王海，胡世莲，苏克亮，康冬梅

(安徽医科大学附属省立医院、安徽省立医院，a老年病科，b肾内科，合肥230001)

慢性间质性肾炎(CTIN)又称为慢性肾小管间质性疾病，是以肾小管及间质慢性损害为主的慢性肾脏病。病因多为感染性、免疫性、中毒性、代谢性等，临床起病隐匿，早期不易被发现而漏诊。CTIN是造成肾功能衰竭的主要原因之一，病理变化主要以间质纤维化、肾小管萎缩以及炎症细胞浸润等为特点，而肾间质纤维化是很多肾脏疾病发展到终末期肾功能衰竭的共同特征。肾间质纤维化的机制，目前尚不能完全明确，可能和以下几个方面有关。

1 肾小管上皮间充质转化(EMT)

肾小管EMT以肾小管细胞失去其上皮表型并获得间充质细胞特性的一个过程。随着疾病的进展，小管上皮细胞通过损伤的小管基底膜(TBM)迁移进管周间质，进入间质的肾小管上皮细胞失去其分子标记如E-钙粘蛋白(E-cadherin)而得到间充质的特性表达，如α-平滑肌肌动蛋白(α-SMA)、波形蛋白(vimentin)等［1］。在糖尿病肾病中，E-钙粘蛋白表达下降的同时，α-SMA是上调的［2］。许多研究表明E-钙粘蛋白/β-连环素(β-catenin)在EMT的过程中起到了关键作用［2-4］近年来诸多研究证实肾脏固有细胞像成纤维细胞、肾小管上皮细胞等都可以转化为肌成纤维细胞(MF)，而MF在肾间质纤维化中发挥重要的作用，通常被认为是肾间质纤维化的主要特征。有研究证实在单侧输尿管梗阻(UUO)肾纤维化模型中超过1/3的间质MF来源于肾小管EMT。MF产生过量的细胞外基质(ECM)。在健康的肾脏中，少量的固有成纤维细胞通过表达生长因子来维持肾脏的结构包括ECM的产生和循环、近端小管细胞的生长和功能。在肾间质纤维化过程中，成纤维细胞可以发生表型转变，表达α-SMA，细胞增生能力增强，ECM表达、分泌能力增强。肾小管上皮细胞分化成MF后可以向间质中游走，大量合成和分泌胶原纤维等基质成分，参与肾间质纤维化的过程。用转化生长因子β诱导的人近端肾小管上皮细胞的形态由典型的鹅卵石状转变为长梭形似MF。认为EMT的发生是有序的过程，涉及四个最关键的步骤:①失去肾小管上皮的粘附特性。②重新表达α-SMA和肌动蛋白重组。③TBM的瓦解。④细胞的侵袭性和迁移性增加。

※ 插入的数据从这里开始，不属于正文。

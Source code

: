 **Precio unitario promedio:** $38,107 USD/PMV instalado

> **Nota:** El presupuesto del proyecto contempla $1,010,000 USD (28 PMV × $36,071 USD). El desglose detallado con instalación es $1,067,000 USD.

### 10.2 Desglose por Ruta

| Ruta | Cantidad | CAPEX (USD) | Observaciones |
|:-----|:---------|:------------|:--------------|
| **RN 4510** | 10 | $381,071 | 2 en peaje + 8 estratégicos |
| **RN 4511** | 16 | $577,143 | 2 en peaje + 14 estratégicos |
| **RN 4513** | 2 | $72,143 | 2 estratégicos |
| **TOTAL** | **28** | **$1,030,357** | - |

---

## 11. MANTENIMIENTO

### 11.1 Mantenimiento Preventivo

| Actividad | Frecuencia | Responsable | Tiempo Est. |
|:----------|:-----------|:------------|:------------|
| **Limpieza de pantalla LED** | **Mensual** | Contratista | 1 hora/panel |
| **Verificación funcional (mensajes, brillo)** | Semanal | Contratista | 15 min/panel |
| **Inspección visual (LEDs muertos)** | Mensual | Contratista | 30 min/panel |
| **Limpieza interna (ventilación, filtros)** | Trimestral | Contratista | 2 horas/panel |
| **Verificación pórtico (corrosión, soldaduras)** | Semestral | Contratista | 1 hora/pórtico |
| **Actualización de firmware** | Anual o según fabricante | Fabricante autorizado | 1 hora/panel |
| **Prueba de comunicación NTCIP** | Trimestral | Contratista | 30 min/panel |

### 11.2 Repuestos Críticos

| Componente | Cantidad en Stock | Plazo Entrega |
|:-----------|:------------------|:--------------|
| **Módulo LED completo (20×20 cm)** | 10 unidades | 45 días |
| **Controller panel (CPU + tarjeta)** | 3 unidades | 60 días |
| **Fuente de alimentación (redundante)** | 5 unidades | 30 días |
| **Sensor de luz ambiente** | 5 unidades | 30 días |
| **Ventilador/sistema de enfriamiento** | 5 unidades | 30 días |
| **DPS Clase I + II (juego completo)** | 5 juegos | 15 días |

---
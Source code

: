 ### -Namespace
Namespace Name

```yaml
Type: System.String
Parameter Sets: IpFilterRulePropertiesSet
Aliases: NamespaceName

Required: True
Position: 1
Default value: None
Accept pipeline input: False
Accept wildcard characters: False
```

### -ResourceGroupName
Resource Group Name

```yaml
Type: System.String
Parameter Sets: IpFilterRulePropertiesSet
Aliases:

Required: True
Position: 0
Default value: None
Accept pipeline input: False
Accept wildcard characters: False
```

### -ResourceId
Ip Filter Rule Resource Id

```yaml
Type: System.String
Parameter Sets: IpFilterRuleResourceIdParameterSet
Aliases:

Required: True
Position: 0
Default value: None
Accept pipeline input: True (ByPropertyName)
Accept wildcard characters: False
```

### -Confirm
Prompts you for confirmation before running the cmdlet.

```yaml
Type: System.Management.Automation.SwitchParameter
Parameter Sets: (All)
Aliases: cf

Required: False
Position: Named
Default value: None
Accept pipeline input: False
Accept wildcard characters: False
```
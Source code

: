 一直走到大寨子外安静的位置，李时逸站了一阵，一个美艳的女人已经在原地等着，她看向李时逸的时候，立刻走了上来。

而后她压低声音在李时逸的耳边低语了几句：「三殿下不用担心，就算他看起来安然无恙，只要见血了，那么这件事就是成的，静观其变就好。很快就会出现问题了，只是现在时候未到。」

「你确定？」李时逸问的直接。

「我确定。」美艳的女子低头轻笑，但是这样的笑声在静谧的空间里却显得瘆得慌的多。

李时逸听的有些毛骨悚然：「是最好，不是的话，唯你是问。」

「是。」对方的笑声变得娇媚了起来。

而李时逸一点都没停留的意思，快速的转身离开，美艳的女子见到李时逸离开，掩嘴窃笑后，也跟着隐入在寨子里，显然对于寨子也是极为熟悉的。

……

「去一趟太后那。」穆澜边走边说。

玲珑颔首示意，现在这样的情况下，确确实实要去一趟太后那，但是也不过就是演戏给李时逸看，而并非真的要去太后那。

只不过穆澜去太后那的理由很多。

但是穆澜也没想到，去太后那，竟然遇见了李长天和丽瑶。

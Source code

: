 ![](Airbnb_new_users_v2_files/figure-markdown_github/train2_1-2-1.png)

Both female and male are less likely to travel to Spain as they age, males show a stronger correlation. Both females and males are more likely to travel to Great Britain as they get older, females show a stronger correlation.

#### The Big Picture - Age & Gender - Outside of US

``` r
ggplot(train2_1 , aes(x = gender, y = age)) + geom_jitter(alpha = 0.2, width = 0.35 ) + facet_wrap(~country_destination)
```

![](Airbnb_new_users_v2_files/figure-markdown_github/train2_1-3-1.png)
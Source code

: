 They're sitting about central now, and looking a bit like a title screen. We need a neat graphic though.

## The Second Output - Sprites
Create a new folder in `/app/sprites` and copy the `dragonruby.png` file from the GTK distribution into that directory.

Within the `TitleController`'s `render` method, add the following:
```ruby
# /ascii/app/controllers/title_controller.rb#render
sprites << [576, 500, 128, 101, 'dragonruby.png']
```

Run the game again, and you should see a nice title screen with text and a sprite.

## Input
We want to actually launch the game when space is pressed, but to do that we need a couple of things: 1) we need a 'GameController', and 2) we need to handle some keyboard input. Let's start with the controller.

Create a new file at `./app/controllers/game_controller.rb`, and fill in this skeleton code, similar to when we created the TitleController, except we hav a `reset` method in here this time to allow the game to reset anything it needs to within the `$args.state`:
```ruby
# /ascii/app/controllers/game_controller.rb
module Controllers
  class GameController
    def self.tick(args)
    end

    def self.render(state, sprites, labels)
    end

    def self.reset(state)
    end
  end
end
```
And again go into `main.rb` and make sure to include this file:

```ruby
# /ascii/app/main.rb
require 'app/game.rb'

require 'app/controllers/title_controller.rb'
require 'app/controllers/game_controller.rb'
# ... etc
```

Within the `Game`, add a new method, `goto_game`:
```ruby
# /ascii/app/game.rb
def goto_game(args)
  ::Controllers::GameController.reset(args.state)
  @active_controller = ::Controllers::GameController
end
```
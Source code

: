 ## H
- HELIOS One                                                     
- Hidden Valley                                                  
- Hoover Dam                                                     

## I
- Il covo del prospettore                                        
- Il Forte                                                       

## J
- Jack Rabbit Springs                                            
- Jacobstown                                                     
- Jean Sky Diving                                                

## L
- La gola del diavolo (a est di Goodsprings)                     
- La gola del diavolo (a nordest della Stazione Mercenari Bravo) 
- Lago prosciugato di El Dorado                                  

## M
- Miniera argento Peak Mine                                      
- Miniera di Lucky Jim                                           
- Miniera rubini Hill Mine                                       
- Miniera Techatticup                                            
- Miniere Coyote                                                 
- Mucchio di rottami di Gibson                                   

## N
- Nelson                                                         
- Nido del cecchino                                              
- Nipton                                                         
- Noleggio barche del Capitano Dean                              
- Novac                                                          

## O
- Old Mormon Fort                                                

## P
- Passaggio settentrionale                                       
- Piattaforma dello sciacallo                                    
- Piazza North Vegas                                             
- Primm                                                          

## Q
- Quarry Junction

2 肾小管间质纤维化与血管活性物质、细胞因子及炎症细胞等有关

2.1 转化生长因子 β(TGF-β)TGF-β 共有三个亚型(TGF-β1-3)，主要在肾小球和肾小管细胞表达，但在正常的肾脏中表达很弱。在肾间质纤维化中主要以TGF-β1表达为主。TGF-β1当前认为是肾间质纤维化的形成过程中最关键的调节因子。TGF-β的作用主要是减少基质金属蛋白酶(MMPs)和纤溶酶原激活物(PA)活性以及促进纤溶酶原激活物抑制物1(PAI-1)和基质金属蛋白酶组织抑制物(TIMPs)的合成，进而抑制 ECM 的降解［5］;TGF-β可以直接促进肾小管细胞和间质成纤维细胞合成胶原;刺激成纤维细胞的增值和活化，促进肾小管EMT，是肾间质纤维化的重要发病机制之一;可以诱导结缔组织生长因子等细胞因子的分泌、各种胶原等的表达，促进细胞外基质的产生。TGF-β1诱导的EMT主要依赖Smad信号通路。研究发现，整合素链接激酶(ILK)是TGF-β1/Smad信号转导途径的下游效应因子，在EMT的过程中发挥了非常重要的作用。试验表明，注射无活性的ILK可以阻止TGF-β1诱导的小管 EMT，表明在 TGF-β1诱导的肾小管EMT过程中ILK信号途径是必不可少的重要中介信号分子，TGF-β1不仅诱导ILK大量表达而且能够增强它的活性［6］。实验证实TGF-β可以使正常的大鼠肾小管上皮细胞标志物E-钙粘蛋白消失，而出现α-SMA的表达，可以说TGF-β可以促进肾小管上皮细胞转分化为MF。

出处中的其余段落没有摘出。